Draw out every line with the word "textit" from the listing below.

* * * * *

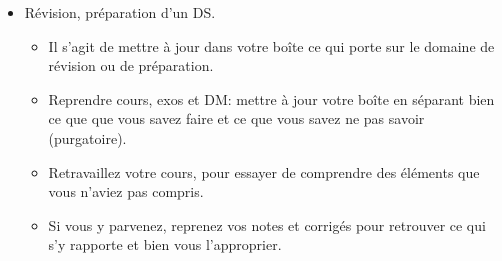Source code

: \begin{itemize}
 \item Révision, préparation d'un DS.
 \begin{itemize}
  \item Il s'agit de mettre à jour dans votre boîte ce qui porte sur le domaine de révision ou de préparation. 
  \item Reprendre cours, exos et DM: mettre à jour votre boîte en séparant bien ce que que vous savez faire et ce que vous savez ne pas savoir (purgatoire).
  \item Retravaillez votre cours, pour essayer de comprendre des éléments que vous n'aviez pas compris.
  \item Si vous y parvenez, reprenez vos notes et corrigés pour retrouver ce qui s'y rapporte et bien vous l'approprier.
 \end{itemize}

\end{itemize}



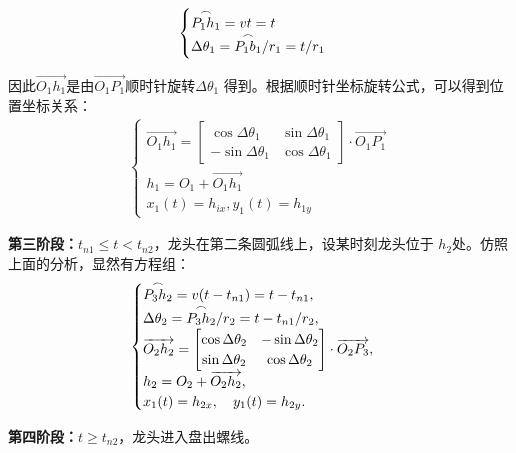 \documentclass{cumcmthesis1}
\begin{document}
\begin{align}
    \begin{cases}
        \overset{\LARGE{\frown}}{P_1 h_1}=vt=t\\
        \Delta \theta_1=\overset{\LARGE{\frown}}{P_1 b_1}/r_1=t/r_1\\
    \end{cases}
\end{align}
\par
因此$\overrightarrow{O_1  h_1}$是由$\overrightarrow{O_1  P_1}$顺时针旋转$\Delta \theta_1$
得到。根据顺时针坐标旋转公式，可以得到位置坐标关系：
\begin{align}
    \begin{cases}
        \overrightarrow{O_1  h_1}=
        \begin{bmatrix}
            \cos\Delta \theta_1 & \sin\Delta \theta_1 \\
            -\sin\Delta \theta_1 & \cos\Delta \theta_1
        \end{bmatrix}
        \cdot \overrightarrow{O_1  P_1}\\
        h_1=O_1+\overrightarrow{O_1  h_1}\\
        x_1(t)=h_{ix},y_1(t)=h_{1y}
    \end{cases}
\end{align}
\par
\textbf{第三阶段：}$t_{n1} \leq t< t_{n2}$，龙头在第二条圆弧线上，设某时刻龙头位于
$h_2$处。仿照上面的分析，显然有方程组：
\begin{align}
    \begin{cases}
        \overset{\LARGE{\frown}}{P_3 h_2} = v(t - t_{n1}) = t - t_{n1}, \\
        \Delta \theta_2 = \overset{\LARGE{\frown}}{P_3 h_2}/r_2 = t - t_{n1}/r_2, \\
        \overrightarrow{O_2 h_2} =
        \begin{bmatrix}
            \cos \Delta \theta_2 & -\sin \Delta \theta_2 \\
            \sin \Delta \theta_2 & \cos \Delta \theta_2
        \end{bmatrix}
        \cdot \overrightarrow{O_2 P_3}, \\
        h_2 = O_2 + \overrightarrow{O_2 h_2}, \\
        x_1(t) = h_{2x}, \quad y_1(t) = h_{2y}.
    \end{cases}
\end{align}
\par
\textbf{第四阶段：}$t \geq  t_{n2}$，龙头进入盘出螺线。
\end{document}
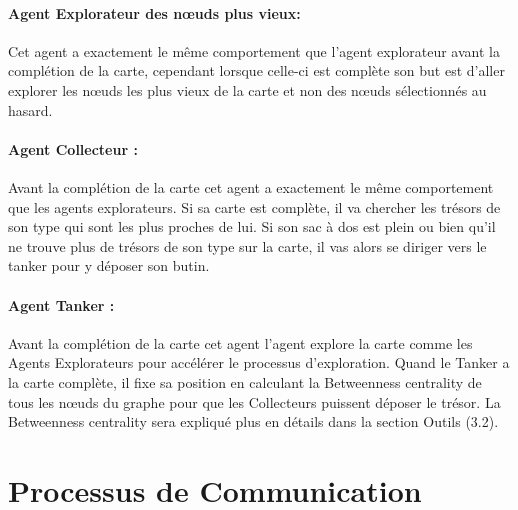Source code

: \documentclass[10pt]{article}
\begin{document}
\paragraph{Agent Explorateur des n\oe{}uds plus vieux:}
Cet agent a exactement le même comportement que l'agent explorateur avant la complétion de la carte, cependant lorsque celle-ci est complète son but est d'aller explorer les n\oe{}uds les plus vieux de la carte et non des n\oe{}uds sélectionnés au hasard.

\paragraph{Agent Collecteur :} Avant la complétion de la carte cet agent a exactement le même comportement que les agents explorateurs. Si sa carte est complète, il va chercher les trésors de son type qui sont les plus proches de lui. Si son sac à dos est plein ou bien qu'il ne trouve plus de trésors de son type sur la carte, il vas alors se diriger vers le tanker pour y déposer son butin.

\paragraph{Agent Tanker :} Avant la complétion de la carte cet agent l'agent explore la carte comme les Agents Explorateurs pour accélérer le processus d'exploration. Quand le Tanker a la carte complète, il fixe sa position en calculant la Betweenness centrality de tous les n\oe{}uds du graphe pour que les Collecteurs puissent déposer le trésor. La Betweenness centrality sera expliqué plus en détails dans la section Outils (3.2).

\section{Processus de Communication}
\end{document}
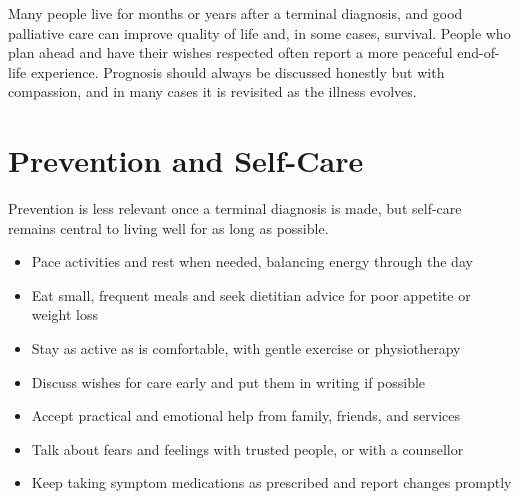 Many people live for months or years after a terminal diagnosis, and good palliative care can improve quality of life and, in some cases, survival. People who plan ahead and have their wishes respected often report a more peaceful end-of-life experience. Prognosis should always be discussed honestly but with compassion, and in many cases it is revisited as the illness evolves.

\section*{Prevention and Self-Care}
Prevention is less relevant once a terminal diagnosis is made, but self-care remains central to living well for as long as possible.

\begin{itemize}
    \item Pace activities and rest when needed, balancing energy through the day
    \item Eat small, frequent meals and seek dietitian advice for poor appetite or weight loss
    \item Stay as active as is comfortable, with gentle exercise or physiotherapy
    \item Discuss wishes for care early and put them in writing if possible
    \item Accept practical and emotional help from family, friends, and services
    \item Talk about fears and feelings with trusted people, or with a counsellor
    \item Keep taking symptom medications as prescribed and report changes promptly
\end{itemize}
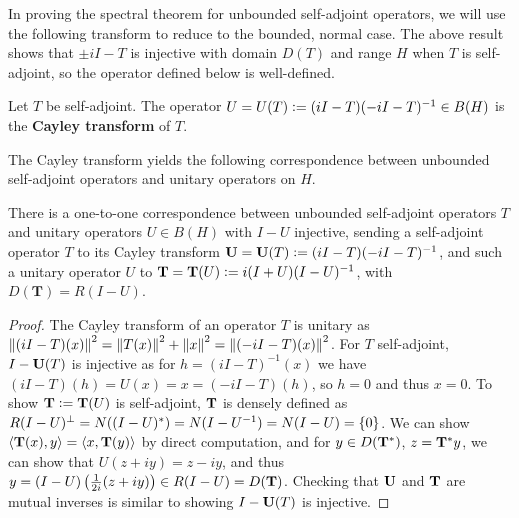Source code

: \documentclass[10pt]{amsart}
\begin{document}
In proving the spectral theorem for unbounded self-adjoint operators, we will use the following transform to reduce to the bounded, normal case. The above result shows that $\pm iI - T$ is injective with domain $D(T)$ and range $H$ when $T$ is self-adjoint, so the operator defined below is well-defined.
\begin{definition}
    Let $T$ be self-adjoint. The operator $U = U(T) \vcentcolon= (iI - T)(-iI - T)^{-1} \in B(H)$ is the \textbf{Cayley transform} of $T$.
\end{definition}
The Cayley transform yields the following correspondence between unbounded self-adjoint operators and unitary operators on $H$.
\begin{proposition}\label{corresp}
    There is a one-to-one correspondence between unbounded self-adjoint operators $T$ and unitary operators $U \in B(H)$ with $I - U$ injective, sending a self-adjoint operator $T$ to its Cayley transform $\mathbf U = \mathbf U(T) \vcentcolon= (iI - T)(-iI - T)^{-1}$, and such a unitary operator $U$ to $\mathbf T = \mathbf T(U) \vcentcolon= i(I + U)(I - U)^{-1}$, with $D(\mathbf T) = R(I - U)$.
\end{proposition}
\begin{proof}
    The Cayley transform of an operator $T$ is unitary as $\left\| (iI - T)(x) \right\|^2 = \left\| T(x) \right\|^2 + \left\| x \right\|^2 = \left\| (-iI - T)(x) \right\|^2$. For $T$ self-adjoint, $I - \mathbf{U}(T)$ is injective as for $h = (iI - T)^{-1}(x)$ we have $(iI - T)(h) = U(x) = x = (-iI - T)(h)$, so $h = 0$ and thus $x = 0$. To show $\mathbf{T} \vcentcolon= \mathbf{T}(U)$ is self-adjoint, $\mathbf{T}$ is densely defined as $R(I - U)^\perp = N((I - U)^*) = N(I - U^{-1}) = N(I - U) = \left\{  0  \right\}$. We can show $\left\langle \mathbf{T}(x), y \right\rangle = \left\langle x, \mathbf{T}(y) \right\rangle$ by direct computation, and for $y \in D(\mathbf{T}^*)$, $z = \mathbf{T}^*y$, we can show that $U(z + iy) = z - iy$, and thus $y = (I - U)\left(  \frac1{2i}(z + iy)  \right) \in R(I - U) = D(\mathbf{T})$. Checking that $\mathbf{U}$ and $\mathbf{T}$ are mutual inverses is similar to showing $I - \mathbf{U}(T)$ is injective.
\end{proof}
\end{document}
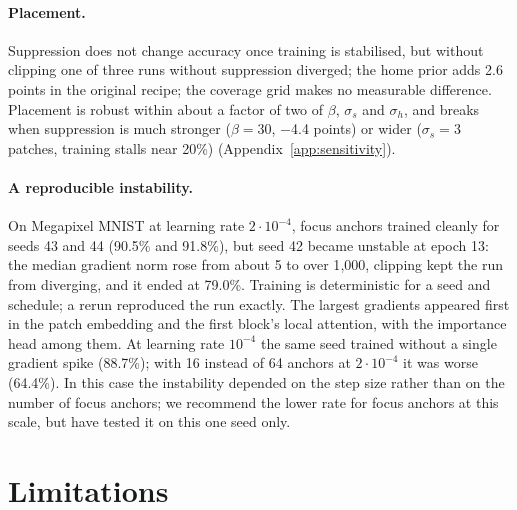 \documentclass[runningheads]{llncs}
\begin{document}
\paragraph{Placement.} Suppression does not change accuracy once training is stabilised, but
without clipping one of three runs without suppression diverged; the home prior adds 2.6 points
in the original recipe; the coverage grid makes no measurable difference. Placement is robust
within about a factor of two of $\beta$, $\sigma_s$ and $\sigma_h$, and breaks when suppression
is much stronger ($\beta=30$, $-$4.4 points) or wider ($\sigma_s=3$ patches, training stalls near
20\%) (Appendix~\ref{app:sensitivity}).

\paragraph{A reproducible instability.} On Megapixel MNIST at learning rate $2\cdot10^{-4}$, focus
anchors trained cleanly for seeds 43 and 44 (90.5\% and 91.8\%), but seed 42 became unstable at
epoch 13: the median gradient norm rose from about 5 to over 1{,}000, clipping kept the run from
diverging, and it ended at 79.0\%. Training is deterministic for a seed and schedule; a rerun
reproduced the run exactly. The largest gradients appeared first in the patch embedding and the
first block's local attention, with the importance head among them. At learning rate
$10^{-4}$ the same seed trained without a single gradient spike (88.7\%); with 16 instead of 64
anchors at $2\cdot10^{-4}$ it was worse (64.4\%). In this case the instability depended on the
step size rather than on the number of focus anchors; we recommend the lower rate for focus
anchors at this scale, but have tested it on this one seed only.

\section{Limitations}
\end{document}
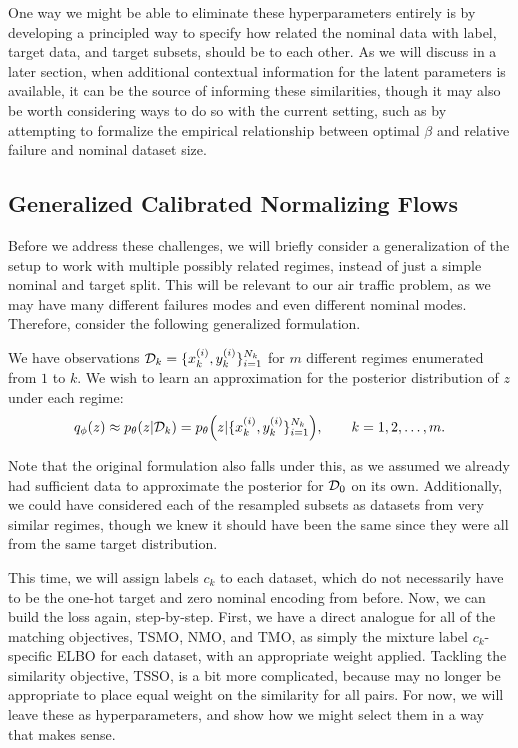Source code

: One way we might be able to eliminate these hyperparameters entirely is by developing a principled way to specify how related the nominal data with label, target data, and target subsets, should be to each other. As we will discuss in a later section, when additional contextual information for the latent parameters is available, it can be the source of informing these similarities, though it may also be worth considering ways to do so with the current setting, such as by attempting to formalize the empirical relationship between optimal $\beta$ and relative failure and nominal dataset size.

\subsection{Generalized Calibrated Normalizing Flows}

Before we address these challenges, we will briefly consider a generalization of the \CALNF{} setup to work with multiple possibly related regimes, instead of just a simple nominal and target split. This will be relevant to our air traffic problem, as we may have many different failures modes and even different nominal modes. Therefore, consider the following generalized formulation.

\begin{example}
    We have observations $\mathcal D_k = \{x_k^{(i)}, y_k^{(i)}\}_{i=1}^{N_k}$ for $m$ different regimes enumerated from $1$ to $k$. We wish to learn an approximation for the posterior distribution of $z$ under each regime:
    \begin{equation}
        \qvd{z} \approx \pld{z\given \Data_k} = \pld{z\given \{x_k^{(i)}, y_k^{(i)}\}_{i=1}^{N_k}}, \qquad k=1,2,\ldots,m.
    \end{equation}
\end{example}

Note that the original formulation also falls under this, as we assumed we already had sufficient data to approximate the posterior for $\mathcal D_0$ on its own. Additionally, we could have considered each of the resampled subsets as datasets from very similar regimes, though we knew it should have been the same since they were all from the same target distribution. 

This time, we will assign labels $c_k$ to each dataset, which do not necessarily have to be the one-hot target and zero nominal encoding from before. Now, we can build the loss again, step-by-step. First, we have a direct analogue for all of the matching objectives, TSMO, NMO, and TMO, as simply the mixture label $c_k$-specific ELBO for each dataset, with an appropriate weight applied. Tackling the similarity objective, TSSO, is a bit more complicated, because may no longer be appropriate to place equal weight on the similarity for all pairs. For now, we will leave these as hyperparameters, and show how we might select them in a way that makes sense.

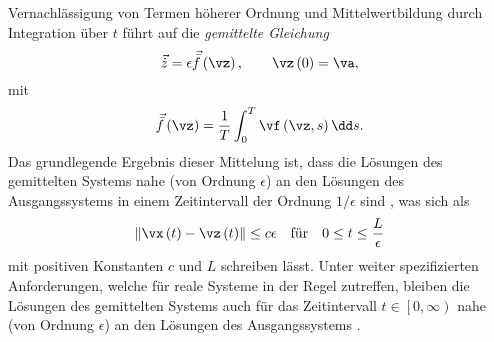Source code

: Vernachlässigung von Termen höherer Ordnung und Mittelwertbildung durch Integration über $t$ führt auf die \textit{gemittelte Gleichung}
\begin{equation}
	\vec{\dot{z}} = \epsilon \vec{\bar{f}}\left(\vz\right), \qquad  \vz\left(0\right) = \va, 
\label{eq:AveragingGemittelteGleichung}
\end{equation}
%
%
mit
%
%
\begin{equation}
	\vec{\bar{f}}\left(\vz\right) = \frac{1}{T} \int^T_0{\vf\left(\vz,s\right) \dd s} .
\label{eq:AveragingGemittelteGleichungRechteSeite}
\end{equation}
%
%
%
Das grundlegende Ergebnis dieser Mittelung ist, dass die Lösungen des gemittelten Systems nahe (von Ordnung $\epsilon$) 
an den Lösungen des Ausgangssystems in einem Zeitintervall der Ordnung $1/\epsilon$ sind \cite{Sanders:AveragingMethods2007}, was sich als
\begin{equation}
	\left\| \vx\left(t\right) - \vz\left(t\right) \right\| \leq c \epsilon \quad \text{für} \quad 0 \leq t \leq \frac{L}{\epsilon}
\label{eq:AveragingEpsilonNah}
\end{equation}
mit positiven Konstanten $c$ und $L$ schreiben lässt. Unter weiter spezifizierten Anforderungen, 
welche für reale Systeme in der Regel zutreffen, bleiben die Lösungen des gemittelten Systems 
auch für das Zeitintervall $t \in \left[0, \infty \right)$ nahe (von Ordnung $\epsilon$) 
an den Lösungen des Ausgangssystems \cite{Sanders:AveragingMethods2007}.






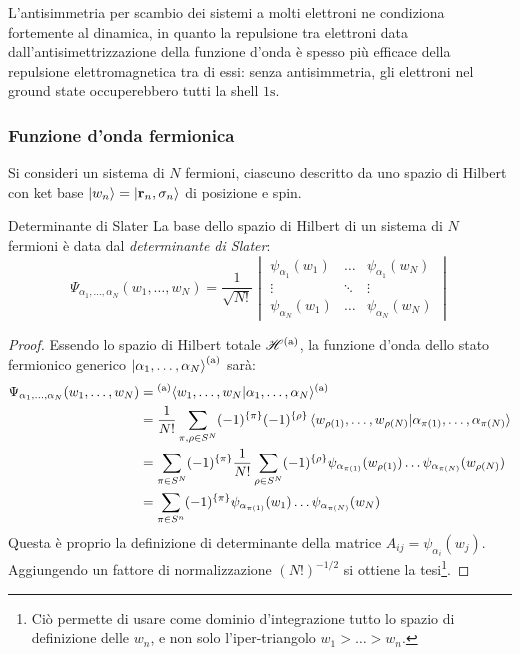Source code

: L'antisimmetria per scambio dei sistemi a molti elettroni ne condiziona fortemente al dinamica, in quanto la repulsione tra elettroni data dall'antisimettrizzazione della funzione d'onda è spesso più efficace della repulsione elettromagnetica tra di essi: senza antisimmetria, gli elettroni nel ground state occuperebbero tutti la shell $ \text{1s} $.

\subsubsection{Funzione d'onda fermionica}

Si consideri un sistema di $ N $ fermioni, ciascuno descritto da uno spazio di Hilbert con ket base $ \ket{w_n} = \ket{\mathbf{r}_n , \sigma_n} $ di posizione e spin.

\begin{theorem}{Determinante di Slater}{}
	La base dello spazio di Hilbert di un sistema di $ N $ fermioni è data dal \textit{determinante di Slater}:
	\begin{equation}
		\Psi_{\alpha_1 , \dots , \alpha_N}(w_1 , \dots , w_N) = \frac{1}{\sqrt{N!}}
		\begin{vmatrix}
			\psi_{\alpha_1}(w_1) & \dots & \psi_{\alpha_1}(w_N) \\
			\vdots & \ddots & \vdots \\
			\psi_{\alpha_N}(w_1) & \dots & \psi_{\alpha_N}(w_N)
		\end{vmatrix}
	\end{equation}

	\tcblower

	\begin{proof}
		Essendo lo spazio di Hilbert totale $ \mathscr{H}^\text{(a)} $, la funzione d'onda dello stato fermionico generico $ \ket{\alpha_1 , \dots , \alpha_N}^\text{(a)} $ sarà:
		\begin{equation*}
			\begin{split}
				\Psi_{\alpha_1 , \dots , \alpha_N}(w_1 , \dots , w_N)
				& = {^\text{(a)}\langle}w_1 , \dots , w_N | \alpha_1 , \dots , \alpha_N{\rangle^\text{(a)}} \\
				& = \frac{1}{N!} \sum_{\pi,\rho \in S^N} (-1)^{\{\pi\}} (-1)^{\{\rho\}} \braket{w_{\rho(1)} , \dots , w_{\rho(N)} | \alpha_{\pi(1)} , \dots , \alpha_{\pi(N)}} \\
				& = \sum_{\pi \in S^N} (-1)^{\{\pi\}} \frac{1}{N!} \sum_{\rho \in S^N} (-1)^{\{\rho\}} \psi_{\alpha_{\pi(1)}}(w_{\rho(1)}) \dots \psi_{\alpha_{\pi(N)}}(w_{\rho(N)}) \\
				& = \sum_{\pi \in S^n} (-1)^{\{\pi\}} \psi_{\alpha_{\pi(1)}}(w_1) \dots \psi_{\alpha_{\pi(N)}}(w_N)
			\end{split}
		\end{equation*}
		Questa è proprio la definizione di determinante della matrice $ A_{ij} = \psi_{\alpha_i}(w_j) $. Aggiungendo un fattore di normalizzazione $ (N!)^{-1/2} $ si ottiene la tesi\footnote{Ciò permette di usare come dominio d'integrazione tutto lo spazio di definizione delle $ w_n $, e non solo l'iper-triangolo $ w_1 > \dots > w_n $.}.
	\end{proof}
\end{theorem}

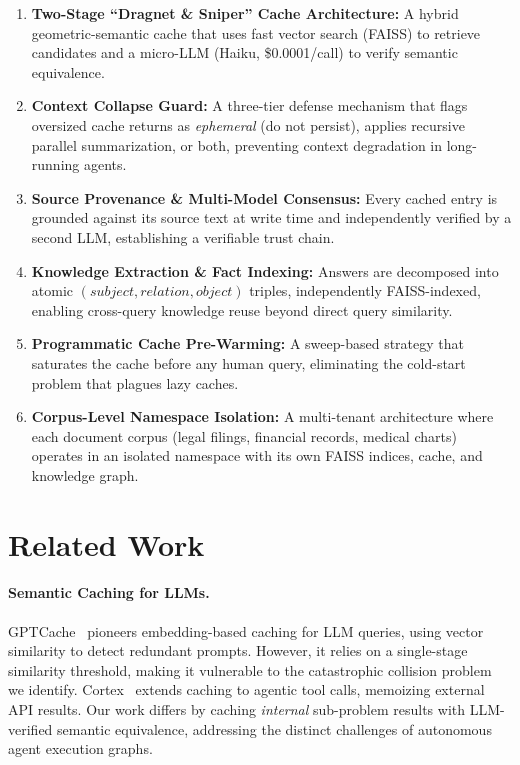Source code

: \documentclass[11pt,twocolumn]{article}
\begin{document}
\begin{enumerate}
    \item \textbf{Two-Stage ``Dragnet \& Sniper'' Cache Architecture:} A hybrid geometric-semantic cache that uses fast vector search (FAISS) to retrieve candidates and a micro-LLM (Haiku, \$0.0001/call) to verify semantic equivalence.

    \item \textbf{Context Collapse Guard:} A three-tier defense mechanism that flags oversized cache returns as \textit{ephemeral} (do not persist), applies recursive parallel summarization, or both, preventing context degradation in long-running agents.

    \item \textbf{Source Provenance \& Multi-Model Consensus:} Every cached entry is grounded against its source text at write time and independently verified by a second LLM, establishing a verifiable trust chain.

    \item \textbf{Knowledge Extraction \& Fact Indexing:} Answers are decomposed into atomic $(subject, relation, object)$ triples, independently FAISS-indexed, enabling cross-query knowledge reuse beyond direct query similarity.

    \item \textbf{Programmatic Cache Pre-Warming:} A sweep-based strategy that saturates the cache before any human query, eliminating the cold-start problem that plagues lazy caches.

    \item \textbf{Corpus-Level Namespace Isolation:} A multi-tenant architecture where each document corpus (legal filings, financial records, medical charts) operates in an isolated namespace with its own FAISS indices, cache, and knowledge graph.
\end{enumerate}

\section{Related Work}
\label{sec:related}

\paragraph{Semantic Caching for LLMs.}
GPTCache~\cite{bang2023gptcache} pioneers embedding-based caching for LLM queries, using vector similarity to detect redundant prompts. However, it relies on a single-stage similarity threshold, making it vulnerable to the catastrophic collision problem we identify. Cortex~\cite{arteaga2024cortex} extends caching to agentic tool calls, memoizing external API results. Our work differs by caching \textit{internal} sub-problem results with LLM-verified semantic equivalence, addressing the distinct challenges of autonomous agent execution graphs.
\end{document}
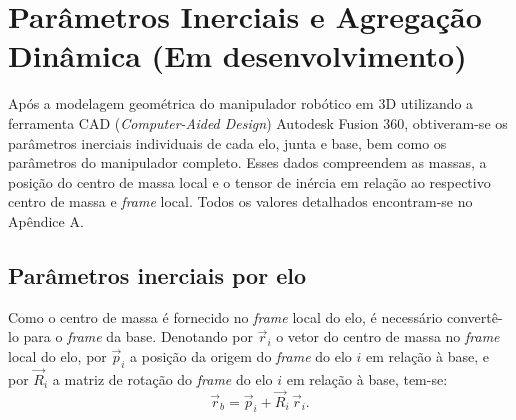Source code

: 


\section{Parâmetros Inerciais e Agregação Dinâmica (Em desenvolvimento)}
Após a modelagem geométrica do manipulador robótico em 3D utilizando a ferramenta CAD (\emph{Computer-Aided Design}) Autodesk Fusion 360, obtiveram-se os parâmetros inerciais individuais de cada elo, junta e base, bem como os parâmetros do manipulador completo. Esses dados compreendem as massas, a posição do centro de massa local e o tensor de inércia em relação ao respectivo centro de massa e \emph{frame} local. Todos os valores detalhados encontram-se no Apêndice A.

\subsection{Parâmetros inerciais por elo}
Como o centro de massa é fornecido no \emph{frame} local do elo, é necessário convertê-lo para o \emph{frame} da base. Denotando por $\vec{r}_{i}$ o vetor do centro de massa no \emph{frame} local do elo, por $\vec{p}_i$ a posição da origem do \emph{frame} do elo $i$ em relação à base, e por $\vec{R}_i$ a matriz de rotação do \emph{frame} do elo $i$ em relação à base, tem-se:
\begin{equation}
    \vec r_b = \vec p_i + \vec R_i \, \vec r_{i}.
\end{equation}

* * * * *

EXPECTED ANSWER
: Vernachlässigung von Termen höherer Ordnung und Mittelwertbildung durch Integration über $t$ führt auf die \textit{gemittelte Gleichung}
	La base dello spazio di Hilbert di un sistema di $ N $ fermioni è data dal \textit{determinante di Slater}:
    \item \textbf{Context Collapse Guard:} A three-tier defense mechanism that flags oversized cache returns as \textit{ephemeral} (do not persist), applies recursive parallel summarization, or both, preventing context degradation in long-running agents.
GPTCache~\cite{bang2023gptcache} pioneers embedding-based caching for LLM queries, using vector similarity to detect redundant prompts. However, it relies on a single-stage similarity threshold, making it vulnerable to the catastrophic collision problem we identify. Cortex~\cite{arteaga2024cortex} extends caching to agentic tool calls, memoizing external API results. Our work differs by caching \textit{internal} sub-problem results with LLM-verified semantic equivalence, addressing the distinct challenges of autonomous agent execution graphs.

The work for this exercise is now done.